A heavenly Vegan Veggie Benedict is the perfect brunch with lemony Cashew Hollandaise. Recently, I found this healthy grocery store that carries homemade, vegan English muffins. So, I bought them of course. And, then I had to figure out what to do with them.
Although breakfast is not my favorite meal, brunch is right up my alley. Instead of opting for a Tofu Benedict, I decided to use portobello mushrooms, avocado, onions, tomatoes, and coconut bacon. Finally, I made a savory, lemony cashew hollandaise to drizzle over the top. I also added a single slice of jalapeño pepper to the top for a little heat.
Not only is this Vegan Veggie Benedict easy to make, but it was also worth any effort with each and every savory bite.
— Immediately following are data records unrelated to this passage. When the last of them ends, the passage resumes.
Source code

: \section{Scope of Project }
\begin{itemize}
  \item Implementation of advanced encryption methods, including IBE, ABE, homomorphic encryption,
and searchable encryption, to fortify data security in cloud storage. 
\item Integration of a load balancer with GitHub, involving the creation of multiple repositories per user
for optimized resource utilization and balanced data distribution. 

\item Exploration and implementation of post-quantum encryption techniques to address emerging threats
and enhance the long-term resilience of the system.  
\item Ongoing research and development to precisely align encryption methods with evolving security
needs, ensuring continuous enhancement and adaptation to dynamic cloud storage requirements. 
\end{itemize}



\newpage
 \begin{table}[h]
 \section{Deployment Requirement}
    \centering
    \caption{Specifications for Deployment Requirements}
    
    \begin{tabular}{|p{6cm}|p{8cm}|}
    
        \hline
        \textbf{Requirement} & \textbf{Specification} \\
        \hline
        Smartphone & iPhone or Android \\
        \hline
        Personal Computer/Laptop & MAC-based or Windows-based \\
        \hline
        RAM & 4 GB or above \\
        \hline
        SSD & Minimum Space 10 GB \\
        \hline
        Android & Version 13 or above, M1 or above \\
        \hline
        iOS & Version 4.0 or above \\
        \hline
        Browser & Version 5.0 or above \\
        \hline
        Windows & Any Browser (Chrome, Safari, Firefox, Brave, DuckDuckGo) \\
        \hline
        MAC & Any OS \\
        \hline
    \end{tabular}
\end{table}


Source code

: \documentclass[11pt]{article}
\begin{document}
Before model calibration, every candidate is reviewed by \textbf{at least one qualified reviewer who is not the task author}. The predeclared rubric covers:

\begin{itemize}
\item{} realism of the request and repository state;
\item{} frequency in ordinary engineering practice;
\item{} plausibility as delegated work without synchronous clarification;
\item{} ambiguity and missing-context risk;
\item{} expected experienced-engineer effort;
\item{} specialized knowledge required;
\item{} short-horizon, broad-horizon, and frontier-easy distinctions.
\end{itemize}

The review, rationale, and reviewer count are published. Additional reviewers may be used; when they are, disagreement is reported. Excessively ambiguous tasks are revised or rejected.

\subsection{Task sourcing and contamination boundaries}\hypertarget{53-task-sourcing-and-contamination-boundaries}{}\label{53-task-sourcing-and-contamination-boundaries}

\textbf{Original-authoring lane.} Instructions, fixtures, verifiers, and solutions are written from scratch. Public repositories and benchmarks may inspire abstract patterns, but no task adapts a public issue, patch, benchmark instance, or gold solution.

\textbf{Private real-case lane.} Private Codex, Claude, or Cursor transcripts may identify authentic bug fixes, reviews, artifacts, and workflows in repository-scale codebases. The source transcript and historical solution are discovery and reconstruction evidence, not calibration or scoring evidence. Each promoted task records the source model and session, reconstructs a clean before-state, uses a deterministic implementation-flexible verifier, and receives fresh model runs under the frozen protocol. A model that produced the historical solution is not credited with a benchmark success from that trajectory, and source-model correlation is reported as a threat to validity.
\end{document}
Vegan Veggie Benedict with Cashew Hollandaise
- ½ cup Organic Unsweetened Coconut Chips ( I bought a bag at Trader Joes)
- 2 Tablespoons Tamari or Soy Sauce
- 2 Tablespoons Liquid Smoke I used Mesquite flavor, but Hickory works just as well
- 2 Tablespoons Pure Maple Syrup
Cashew Hollandaise Sauce:
- ½ cup raw cashews soaked overnight, and drained and rinsed prior to use.
- ¼ cup lemon juice
- 2 cloves garlic minced
- ¼ cup unsweetened unflavored almond milk
- 1 Tablespoon turmeric
- ½ teaspoon cayenne pepper
- 1 Tablespoon dijon mustard
- 2 Vegan English Muffins you can also use bread of choice
- 1 large tomato cut into thick slices
- 12 ounces sliced large portobello mushrooms equivalent to 2 large mushrooms sliced
- ½ white onion sliced thin
- 2 cloves garlic minced
- 1 Avocado pit removed, sliced thin and removed from skin
- ¼ Jalapeno garnish; 2 slices
Coconut Bacon (the day before)
- In a small airtight container, combine coconut chips, tamarind, maple syrup, and liquid smoke)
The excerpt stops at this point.